All of the things I remember
Published on May 12, 2026 at 4:41pm EDT | Author: frazeevergas
0The Prairie Spy
Alan “Lindy” Linda
The year was 1969. I guess you can rightly say I survived Vietnam, although at the time, after I got home, and once in a while even now, I have to wonder. This you’re about to read? I call it: “I remember.”
I remember stepping off a jet airliner in Danang, stiff-legged and already somewhat shellshocked from 18 hours in the air. I remember how the hot humid air assaulted my senses. There was the feel of the air, the smell of it, the humidity of it. It grabbed at you. Said to you this was different. I would soon learn that some of that smell came from burning American human feces, Army soldiers’ waste mixed with diesel fuel and stirred by either penalized GI’s, or hired Vietnamese. The rest of the smell was an equal mix of helicopter exhaust, and a wholesale lack of native plumbing, who used their waste to help their rice grow.
I remember nights sitting and sweating on a sandbag bunker, hoping the moon would come up soon so I could see over the perimeter defense line of concertina wire and little wire-tripped Claymore mines we placed between us and the jungle. . So I could see over the flat burned-every-month ground between me and the jungle. I remember how dark it was at night. Even in a combat base, having lights at night was painting a target that even the ill-thinking Army could figure out.
And I remember sitting on that bunker marvelling at the large cumulus clouds that floated so low, laden heavy with humidity.

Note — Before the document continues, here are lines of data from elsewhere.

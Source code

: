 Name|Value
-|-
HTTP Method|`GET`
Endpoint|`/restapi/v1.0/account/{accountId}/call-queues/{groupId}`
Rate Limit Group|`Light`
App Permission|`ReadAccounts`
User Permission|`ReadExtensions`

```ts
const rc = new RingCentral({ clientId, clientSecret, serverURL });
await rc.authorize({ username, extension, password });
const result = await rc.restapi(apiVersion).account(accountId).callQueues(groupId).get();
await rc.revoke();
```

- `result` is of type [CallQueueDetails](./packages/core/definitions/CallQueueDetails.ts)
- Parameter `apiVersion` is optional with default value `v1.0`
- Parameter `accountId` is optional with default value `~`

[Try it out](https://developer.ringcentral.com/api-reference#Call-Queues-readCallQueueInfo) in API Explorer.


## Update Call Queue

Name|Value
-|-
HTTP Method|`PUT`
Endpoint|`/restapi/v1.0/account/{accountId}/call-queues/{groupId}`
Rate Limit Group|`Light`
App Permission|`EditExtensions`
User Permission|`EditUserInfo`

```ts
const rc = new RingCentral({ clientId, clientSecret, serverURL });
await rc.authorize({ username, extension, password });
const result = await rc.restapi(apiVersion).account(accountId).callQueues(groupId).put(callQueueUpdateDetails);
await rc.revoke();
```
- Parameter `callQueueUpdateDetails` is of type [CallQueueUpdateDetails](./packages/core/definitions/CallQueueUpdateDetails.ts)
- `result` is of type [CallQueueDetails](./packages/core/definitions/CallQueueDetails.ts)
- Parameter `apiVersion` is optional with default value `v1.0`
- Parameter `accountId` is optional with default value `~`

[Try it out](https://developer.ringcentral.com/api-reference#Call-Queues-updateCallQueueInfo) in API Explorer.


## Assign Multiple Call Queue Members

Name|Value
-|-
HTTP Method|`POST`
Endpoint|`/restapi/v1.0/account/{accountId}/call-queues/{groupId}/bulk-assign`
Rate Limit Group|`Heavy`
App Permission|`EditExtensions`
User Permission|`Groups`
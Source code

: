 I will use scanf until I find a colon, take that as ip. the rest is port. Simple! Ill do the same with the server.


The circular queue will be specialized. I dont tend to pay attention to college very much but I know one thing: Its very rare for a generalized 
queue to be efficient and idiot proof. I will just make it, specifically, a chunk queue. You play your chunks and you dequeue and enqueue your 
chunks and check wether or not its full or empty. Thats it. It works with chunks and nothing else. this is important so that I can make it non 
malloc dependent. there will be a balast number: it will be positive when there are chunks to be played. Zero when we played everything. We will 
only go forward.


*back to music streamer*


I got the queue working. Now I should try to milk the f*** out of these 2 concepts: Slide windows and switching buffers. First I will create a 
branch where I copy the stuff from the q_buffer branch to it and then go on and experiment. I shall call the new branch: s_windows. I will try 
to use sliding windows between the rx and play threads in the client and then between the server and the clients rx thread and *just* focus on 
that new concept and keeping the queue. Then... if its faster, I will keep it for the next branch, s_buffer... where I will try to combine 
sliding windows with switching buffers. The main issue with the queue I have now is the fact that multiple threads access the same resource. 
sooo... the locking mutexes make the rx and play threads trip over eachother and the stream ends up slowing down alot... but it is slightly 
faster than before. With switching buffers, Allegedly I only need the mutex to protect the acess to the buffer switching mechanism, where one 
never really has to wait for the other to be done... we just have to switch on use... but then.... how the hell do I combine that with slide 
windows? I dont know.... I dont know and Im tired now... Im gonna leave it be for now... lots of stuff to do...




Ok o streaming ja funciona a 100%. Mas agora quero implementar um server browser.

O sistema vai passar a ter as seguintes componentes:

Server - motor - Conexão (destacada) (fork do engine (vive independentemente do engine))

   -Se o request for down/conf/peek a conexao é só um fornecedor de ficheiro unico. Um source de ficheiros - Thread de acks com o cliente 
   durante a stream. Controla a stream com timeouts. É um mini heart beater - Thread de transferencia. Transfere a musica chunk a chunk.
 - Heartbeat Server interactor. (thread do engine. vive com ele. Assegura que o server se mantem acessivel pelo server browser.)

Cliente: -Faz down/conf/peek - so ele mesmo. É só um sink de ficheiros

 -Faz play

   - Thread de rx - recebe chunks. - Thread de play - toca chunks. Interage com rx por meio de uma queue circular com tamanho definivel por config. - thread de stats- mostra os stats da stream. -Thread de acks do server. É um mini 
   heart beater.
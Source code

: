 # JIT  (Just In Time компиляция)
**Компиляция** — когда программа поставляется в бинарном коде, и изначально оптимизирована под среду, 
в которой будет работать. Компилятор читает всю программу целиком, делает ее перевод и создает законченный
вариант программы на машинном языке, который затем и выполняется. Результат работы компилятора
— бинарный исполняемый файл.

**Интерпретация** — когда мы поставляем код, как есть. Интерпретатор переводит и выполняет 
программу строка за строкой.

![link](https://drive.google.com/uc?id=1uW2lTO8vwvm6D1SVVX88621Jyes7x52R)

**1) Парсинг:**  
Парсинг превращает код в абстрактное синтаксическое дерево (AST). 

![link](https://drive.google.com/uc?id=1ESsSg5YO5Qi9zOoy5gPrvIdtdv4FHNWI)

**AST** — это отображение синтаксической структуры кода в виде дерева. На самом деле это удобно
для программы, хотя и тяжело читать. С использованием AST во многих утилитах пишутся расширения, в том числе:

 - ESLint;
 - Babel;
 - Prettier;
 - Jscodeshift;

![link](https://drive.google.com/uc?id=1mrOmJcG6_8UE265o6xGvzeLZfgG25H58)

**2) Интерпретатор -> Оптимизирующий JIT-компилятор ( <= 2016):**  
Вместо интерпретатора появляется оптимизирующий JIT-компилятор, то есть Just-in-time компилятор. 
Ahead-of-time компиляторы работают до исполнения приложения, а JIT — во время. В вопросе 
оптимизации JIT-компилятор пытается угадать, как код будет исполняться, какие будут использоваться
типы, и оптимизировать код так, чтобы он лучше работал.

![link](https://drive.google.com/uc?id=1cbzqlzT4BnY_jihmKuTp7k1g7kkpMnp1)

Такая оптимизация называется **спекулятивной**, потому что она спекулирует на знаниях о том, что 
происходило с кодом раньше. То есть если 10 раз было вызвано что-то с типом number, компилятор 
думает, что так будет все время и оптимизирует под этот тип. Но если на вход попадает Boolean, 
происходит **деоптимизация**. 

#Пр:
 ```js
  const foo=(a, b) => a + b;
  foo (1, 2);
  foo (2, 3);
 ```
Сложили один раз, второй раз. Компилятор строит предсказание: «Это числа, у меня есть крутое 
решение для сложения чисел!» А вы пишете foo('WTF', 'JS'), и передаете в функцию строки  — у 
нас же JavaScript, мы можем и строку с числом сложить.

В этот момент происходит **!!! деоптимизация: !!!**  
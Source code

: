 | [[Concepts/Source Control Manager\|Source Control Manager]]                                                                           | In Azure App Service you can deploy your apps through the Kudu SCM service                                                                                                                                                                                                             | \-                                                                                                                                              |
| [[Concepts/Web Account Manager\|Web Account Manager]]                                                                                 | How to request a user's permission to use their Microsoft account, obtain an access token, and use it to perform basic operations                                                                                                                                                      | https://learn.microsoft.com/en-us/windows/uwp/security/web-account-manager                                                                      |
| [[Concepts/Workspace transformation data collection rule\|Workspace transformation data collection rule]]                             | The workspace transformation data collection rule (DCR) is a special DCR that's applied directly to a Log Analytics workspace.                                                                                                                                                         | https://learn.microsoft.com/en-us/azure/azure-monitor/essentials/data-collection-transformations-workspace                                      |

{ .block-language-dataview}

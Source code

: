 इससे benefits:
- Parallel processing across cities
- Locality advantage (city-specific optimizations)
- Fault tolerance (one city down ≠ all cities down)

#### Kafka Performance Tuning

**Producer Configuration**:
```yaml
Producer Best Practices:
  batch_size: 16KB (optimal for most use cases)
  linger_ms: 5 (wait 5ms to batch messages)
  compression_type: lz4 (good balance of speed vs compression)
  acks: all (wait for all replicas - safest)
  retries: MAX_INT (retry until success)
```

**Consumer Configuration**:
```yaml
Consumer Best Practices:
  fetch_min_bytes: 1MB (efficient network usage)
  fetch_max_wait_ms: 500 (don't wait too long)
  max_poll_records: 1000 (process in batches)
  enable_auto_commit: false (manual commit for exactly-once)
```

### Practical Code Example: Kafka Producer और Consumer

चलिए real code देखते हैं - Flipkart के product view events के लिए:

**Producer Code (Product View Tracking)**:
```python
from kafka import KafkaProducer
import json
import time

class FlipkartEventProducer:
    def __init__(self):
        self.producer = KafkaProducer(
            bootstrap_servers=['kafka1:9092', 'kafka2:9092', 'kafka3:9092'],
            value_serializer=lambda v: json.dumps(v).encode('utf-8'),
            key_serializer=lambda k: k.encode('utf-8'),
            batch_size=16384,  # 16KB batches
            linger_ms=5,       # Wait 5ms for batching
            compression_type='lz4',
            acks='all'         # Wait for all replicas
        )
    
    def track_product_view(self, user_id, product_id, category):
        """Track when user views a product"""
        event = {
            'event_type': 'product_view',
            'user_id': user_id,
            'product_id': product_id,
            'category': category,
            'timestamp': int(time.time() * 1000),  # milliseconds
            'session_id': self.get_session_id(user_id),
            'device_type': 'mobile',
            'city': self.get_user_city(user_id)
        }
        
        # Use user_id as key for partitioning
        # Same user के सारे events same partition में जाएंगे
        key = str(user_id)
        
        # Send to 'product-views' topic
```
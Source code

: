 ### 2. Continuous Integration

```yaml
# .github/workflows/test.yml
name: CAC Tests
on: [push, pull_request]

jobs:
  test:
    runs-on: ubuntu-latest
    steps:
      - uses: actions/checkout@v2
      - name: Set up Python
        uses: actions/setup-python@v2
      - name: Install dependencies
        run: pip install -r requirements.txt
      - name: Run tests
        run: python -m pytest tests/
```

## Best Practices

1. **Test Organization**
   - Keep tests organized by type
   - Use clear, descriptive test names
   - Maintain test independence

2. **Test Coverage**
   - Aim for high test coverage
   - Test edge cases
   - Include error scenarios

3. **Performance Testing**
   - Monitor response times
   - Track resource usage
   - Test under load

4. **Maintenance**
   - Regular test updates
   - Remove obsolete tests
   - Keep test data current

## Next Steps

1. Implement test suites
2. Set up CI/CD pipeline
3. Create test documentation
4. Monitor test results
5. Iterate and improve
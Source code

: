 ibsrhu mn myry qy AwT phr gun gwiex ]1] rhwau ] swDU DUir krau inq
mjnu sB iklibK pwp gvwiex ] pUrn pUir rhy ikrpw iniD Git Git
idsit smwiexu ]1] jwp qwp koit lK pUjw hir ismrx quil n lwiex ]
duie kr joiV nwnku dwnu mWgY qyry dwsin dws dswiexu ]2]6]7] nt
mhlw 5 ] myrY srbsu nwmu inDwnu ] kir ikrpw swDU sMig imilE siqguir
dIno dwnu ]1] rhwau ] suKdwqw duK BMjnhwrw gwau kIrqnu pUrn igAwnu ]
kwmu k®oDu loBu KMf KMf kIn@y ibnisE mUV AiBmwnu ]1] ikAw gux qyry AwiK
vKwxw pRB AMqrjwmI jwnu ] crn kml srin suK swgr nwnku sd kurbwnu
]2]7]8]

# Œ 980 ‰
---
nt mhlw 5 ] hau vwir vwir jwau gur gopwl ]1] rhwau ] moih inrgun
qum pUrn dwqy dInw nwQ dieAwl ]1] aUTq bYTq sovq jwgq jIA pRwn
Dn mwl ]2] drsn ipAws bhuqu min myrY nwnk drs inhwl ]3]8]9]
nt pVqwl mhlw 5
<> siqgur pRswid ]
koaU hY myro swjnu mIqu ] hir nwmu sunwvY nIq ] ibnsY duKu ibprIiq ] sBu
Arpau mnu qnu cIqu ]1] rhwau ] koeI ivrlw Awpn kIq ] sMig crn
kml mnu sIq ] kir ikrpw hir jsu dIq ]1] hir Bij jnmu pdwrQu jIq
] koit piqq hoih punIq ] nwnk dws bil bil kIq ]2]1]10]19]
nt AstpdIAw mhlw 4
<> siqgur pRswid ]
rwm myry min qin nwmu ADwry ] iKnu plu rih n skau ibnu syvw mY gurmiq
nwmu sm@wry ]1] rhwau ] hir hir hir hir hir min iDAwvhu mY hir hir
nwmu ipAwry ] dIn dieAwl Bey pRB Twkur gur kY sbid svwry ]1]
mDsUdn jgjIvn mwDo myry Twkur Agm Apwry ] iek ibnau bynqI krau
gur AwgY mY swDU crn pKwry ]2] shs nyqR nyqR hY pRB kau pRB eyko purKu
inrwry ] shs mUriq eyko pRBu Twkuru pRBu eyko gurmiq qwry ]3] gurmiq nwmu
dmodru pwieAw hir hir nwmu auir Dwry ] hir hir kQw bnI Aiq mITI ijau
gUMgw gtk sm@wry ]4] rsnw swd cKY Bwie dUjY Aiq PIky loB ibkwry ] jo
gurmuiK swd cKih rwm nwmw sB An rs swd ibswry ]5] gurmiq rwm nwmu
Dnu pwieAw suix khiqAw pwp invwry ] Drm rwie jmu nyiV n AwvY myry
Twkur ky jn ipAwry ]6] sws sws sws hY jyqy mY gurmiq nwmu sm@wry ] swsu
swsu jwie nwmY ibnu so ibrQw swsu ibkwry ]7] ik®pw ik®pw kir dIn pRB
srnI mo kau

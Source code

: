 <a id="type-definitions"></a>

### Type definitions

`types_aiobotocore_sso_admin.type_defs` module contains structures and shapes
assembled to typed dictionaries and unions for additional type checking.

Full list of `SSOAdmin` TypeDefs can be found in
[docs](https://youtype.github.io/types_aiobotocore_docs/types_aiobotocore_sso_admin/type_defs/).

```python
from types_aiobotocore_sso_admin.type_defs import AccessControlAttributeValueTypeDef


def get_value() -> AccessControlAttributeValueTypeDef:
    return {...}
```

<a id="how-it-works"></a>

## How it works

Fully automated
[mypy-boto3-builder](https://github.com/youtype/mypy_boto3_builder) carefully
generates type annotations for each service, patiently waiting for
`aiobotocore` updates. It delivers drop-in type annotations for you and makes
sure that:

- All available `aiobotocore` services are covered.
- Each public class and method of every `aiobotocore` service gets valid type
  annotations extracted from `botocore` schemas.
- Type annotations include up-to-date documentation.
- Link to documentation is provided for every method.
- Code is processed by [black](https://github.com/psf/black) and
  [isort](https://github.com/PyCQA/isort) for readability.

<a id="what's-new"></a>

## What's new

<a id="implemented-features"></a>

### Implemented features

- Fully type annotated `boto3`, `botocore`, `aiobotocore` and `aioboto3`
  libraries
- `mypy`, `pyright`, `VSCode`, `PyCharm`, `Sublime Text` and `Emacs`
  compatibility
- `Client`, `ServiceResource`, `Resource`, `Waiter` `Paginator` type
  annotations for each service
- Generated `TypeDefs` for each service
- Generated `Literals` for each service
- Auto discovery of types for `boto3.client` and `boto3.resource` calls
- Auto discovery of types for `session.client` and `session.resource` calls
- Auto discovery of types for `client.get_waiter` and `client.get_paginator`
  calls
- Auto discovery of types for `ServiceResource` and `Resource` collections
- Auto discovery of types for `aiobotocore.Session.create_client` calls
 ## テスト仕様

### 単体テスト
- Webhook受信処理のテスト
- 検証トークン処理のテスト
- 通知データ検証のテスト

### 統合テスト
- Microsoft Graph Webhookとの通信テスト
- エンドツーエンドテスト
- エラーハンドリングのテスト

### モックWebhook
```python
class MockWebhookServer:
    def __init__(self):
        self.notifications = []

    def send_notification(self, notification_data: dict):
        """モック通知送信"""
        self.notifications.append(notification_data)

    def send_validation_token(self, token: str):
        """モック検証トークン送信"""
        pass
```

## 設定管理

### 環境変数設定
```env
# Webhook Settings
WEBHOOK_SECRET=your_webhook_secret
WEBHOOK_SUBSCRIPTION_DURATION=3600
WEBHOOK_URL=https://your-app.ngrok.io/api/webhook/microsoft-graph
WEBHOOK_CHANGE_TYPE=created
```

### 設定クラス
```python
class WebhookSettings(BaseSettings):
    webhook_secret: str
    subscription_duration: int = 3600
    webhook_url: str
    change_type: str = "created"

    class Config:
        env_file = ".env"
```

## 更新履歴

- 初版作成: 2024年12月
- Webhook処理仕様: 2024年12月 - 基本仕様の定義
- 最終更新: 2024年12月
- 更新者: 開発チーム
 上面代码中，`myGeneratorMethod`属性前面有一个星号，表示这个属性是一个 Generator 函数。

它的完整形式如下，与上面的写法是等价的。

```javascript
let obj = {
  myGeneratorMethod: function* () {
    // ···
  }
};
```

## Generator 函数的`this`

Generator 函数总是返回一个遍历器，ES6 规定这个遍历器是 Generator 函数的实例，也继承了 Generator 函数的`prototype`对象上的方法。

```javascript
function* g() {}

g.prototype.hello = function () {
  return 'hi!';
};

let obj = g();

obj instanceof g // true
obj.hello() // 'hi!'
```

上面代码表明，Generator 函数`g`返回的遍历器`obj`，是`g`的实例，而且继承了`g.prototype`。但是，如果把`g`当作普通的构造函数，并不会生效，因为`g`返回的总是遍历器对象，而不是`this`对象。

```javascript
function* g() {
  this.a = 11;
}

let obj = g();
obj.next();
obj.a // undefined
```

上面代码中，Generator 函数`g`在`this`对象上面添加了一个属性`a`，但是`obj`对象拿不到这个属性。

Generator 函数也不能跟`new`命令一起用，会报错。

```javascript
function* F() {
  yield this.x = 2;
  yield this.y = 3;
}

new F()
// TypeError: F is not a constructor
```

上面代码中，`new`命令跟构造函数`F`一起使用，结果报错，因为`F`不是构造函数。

I remember how you could always see and hear helicopters in the sky, as their blades whopped and beat their way here and there.
I remember Tex, a tall 19-year-old with whom I served, who early-on held me off the ground a couple of inches and inquired of me: Was my superciliousness inherited, or did I have to work at it. Well, I replied, I’ve been working on it for 25 years, you know. We became good friends immediately. Most of the mischief to which I was naturally attracted involved him. Hence we spend some time filling penalty sandbags together.
I remember marveling at how such a long-lived organization as the U. S. Army had survived this long, led bafflingly by the most ill-contrived manner of leadership-based-on-time-served ever conceived. I saw early on that I was involved in what was basically a part-time war: One year for enlisted; six months for officers. Huh. Not difficult to understand why that didn’t work.
I remember Twine, a self-proclaimed hillbilly from Georgia who was there because he got caught headed for the back streets of Macon in a souped-up Mercury full of his daddy’s moonshine. A flat tire, the spare buried beneath a hundred pints of shine, a Georgia highway patrolman, and one judge he was right there with Tex and me and thousands more like us.
I remember coming back home, where there were lights at night, so you could see.
I remember how fast cars and trucks went when I was back in the world, after a long time when you either walked, or rode deuce-and-a-halves going horse speed.
I remember.
If you were there, you remember too.